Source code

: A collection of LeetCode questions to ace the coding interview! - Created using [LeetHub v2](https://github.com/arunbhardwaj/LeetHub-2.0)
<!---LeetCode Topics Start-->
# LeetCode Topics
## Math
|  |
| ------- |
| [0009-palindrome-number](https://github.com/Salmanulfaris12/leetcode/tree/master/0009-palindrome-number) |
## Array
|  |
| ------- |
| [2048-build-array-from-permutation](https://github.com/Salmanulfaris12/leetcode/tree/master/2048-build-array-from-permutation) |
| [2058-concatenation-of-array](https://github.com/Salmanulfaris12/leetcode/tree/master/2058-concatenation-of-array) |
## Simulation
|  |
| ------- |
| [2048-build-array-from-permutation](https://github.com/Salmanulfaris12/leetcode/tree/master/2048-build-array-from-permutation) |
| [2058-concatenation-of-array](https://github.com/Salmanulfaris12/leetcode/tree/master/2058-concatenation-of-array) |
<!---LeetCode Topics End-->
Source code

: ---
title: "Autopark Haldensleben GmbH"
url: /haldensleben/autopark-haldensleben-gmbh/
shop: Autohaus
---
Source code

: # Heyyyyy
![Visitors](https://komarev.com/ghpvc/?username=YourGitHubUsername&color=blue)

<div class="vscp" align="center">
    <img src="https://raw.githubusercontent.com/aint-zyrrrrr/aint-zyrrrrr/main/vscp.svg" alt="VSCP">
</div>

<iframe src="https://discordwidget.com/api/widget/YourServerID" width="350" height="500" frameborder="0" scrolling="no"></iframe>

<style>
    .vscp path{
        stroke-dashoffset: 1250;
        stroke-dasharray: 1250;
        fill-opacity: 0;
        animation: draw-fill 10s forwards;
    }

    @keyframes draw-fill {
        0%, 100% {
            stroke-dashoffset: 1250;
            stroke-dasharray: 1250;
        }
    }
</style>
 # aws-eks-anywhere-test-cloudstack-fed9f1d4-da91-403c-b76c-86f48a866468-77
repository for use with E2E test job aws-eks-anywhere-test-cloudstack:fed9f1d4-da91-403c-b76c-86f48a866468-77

**What is being asked**
Reprint exactly the lines above that start at the one with "url: /haldensleben/autopark-haldensleben-gmbh/" and end at the one with "fill-opacity: 0;", keeping both and adding none.

**Result of this exercise**
url: /haldensleben/autopark-haldensleben-gmbh/
shop: Autohaus
---
Source code

: # Heyyyyy
![Visitors](https://komarev.com/ghpvc/?username=YourGitHubUsername&color=blue)

<div class="vscp" align="center">
    <img src="https://raw.githubusercontent.com/aint-zyrrrrr/aint-zyrrrrr/main/vscp.svg" alt="VSCP">
</div>

<iframe src="https://discordwidget.com/api/widget/YourServerID" width="350" height="500" frameborder="0" scrolling="no"></iframe>

<style>
    .vscp path{
        stroke-dashoffset: 1250;
        stroke-dasharray: 1250;
        fill-opacity: 0;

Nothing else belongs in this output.